TASK DIRECTIONS: Reproduce the data exactly. Omit no record.

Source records
★ ★ ★ ★
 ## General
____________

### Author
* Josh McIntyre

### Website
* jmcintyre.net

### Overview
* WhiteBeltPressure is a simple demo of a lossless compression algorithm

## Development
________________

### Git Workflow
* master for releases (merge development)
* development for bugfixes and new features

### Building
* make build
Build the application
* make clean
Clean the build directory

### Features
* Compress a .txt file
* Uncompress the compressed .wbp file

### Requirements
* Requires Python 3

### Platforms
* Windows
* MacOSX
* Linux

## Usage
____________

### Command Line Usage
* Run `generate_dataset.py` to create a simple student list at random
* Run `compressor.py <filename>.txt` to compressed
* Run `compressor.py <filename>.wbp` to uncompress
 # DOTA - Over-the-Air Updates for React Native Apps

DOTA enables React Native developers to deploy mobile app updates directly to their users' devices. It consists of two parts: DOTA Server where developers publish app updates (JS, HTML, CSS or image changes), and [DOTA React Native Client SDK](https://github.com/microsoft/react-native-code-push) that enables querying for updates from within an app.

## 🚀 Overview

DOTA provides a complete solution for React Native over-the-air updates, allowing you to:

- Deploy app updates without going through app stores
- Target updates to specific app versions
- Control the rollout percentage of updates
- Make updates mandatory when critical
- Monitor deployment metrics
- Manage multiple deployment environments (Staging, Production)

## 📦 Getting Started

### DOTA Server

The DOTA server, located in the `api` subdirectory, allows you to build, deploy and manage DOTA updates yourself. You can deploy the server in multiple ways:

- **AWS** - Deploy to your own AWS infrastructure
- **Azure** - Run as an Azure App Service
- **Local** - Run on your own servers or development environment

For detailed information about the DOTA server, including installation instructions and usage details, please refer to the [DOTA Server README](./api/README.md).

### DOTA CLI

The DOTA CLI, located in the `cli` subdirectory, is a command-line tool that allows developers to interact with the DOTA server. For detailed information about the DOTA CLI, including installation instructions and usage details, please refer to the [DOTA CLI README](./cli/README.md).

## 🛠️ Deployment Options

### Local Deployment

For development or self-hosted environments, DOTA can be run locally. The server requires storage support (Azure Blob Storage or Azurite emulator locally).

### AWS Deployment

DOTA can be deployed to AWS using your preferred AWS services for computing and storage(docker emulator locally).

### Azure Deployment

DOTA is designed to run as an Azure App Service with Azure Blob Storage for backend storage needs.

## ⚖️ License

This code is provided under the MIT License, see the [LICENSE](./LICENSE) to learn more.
★ ★ ★ ★
OUTPUT FOR THIS EXERCISE:
 ## General
____________

### Author
* Josh McIntyre

### Website
* jmcintyre.net

### Overview
* WhiteBeltPressure is a simple demo of a lossless compression algorithm

## Development
________________

### Git Workflow
* master for releases (merge development)
* development for bugfixes and new features

### Building
* make build
Build the application
* make clean
Clean the build directory

### Features
* Compress a .txt file
* Uncompress the compressed .wbp file

### Requirements
* Requires Python 3

### Platforms
* Windows
* MacOSX
* Linux

## Usage
____________

### Command Line Usage
* Run `generate_dataset.py` to create a simple student list at random
* Run `compressor.py <filename>.txt` to compressed
* Run `compressor.py <filename>.wbp` to uncompress
 # DOTA - Over-the-Air Updates for React Native Apps

DOTA enables React Native developers to deploy mobile app updates directly to their users' devices. It consists of two parts: DOTA Server where developers publish app updates (JS, HTML, CSS or image changes), and [DOTA React Native Client SDK](https://github.com/microsoft/react-native-code-push) that enables querying for updates from within an app.

## 🚀 Overview

DOTA provides a complete solution for React Native over-the-air updates, allowing you to:

- Deploy app updates without going through app stores
- Target updates to specific app versions
- Control the rollout percentage of updates
- Make updates mandatory when critical
- Monitor deployment metrics
- Manage multiple deployment environments (Staging, Production)

## 📦 Getting Started

### DOTA Server

The DOTA server, located in the `api` subdirectory, allows you to build, deploy and manage DOTA updates yourself. You can deploy the server in multiple ways:

- **AWS** - Deploy to your own AWS infrastructure
- **Azure** - Run as an Azure App Service
- **Local** - Run on your own servers or development environment

For detailed information about the DOTA server, including installation instructions and usage details, please refer to the [DOTA Server README](./api/README.md).

### DOTA CLI

The DOTA CLI, located in the `cli` subdirectory, is a command-line tool that allows developers to interact with the DOTA server. For detailed information about the DOTA CLI, including installation instructions and usage details, please refer to the [DOTA CLI README](./cli/README.md).

## 🛠️ Deployment Options

### Local Deployment

For development or self-hosted environments, DOTA can be run locally. The server requires storage support (Azure Blob Storage or Azurite emulator locally).

### AWS Deployment

DOTA can be deployed to AWS using your preferred AWS services for computing and storage(docker emulator locally).

### Azure Deployment

DOTA is designed to run as an Azure App Service with Azure Blob Storage for backend storage needs.

## ⚖️ License

This code is provided under the MIT License, see the [LICENSE](./LICENSE) to learn more.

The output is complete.